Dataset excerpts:

=== Section Start ===

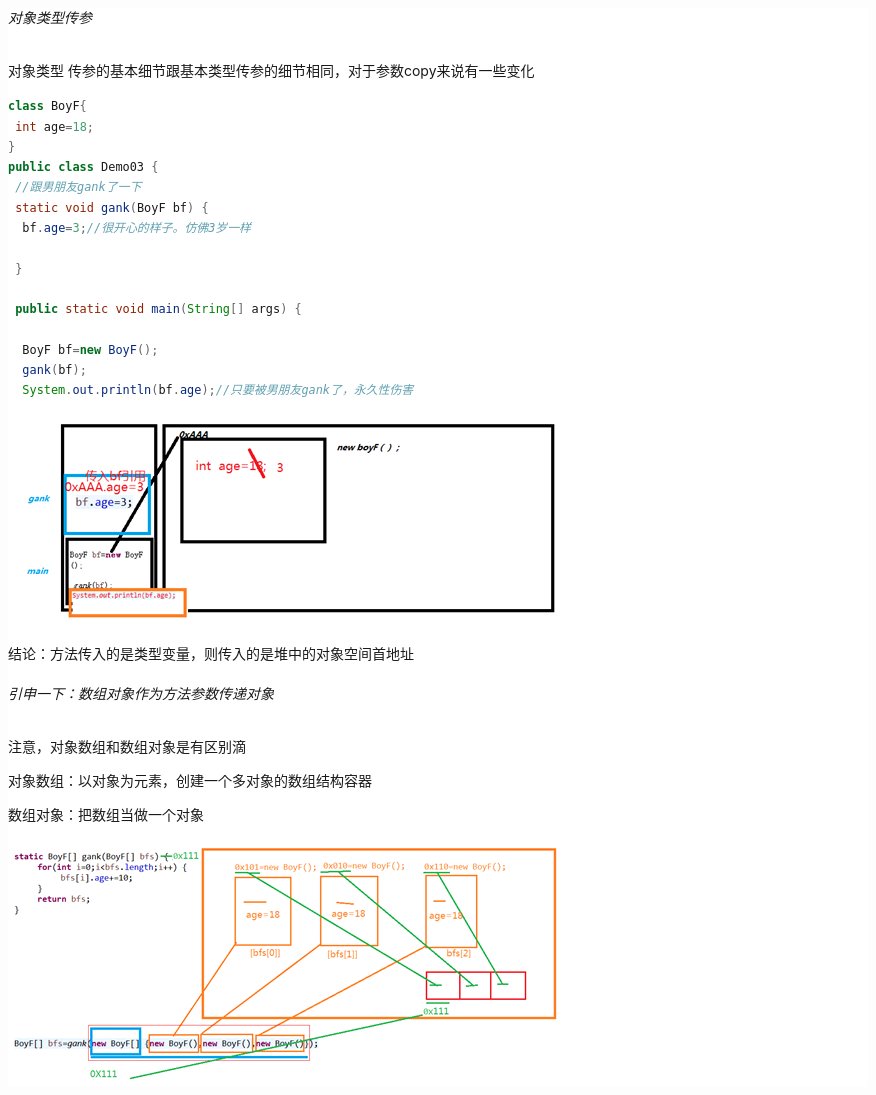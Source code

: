 ###### 对象类型传参

对象类型 传参的基本细节跟基本类型传参的细节相同，对于参数copy来说有一些变化

```java
class BoyF{
 int age=18;
}
public class Demo03 {
 //跟男朋友gank了一下
 static void gank(BoyF bf) {
  bf.age=3;//很开心的样子。仿佛3岁一样
  
 }

 public static void main(String[] args) {
  
  BoyF bf=new BoyF();
  gank(bf);
  System.out.println(bf.age);//只要被男朋友gank了，永久性伤害

```

![image-20220530154800690](./oop.assets/true-image-20220530154800690.png)

结论：方法传入的是类型变量，则传入的是堆中的对象空间首地址

###### 引申一下：数组对象作为方法参数传递对象

注意，对象数组和数组对象是有区别滴

对象数组：以对象为元素，创建一个多对象的数组结构容器

数组对象：把数组当做一个对象

![image-20220530154814839](./oop.assets/true-image-20220530154814839.png)
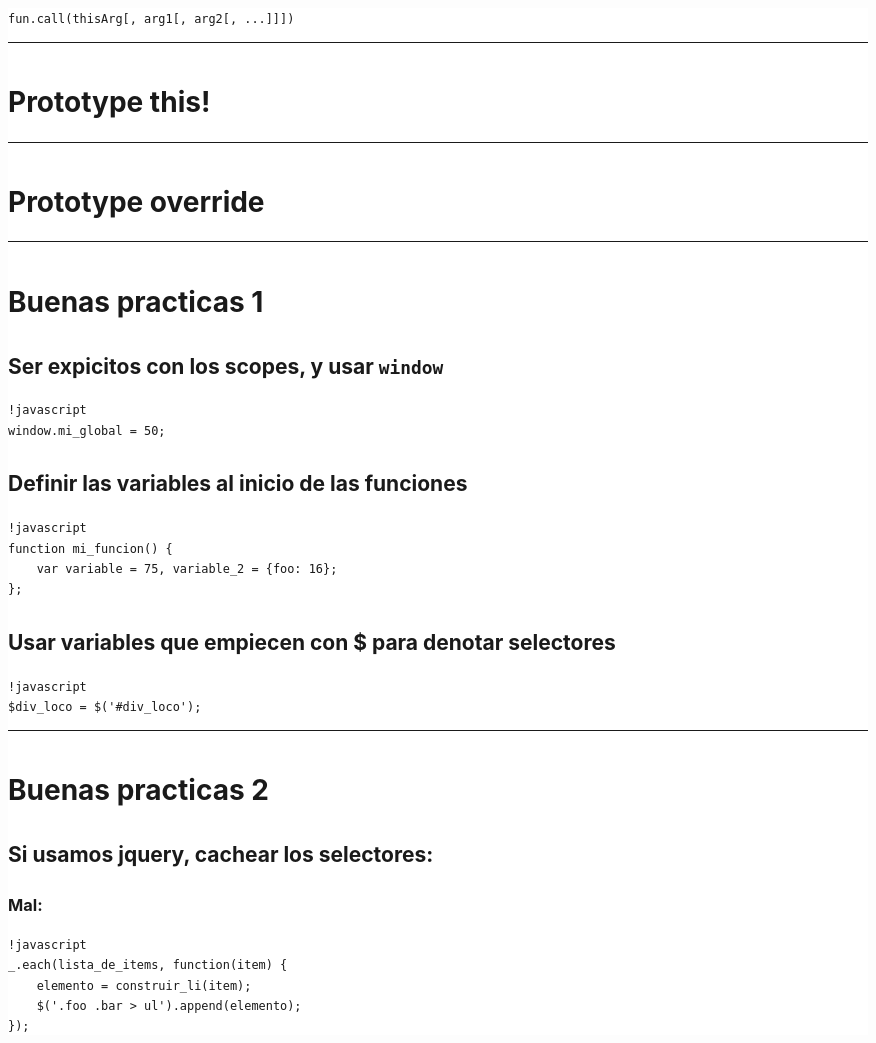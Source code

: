     fun.call(thisArg[, arg1[, arg2[, ...]]]) 

---

# Prototype this!



---

# Prototype override


---

# Buenas practicas 1

## Ser expicitos con los scopes, y usar `window` 

    !javascript
    window.mi_global = 50; 

## Definir las variables al inicio de las funciones

    !javascript
    function mi_funcion() {
        var variable = 75, variable_2 = {foo: 16};
    };

## Usar variables que empiecen con $ para denotar selectores

    !javascript
    $div_loco = $('#div_loco');

---

# Buenas practicas 2

## Si usamos jquery, **cachear** los selectores:

### Mal:
    
    !javascript
    _.each(lista_de_items, function(item) {
        elemento = construir_li(item);
        $('.foo .bar > ul').append(elemento);
    });
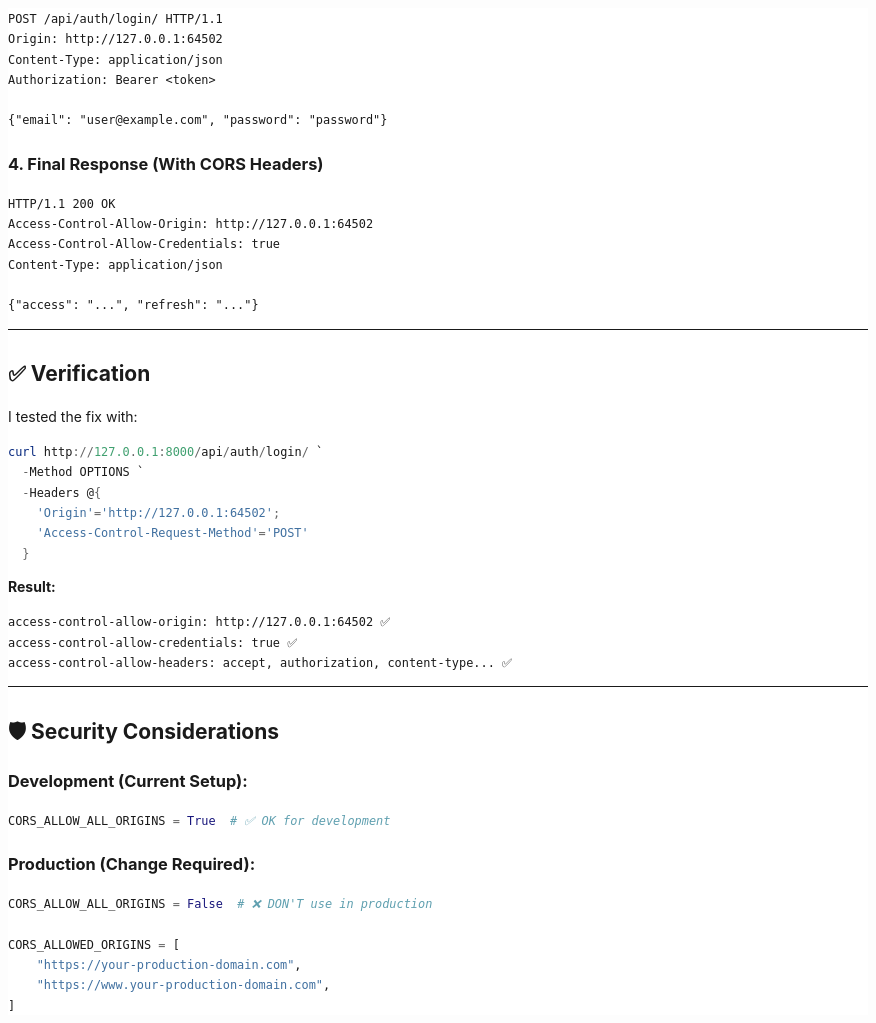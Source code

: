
 ```http
POST /api/auth/login/ HTTP/1.1
Origin: http://127.0.0.1:64502
Content-Type: application/json
Authorization: Bearer <token>

{"email": "user@example.com", "password": "password"}
```

### 4. **Final Response** (With CORS Headers)

```http
HTTP/1.1 200 OK
Access-Control-Allow-Origin: http://127.0.0.1:64502
Access-Control-Allow-Credentials: true
Content-Type: application/json

{"access": "...", "refresh": "..."}
```

---

## ✅ Verification

I tested the fix with:

```powershell
curl http://127.0.0.1:8000/api/auth/login/ `
  -Method OPTIONS `
  -Headers @{
    'Origin'='http://127.0.0.1:64502'; 
    'Access-Control-Request-Method'='POST'
  }
```

**Result:**
```
access-control-allow-origin: http://127.0.0.1:64502 ✅
access-control-allow-credentials: true ✅
access-control-allow-headers: accept, authorization, content-type... ✅
```

---

## 🛡️ Security Considerations

### Development (Current Setup):
```python
CORS_ALLOW_ALL_ORIGINS = True  # ✅ OK for development
```

### Production (Change Required):
```python
CORS_ALLOW_ALL_ORIGINS = False  # ❌ DON'T use in production

CORS_ALLOWED_ORIGINS = [
    "https://your-production-domain.com",
    "https://www.your-production-domain.com",
]
```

=== Section End ===

> How to complete this task: What you return must be an exact retyping of the lines above starting at the line with "window.mi_global = 50;" and ending at the line with "# Buenas practicas 2", and nothing besides.

> Response:
    window.mi_global = 50; 

## Definir las variables al inicio de las funciones

    !javascript
    function mi_funcion() {
        var variable = 75, variable_2 = {foo: 16};
    };

## Usar variables que empiecen con $ para denotar selectores

    !javascript
    $div_loco = $('#div_loco');

---

# Buenas practicas 2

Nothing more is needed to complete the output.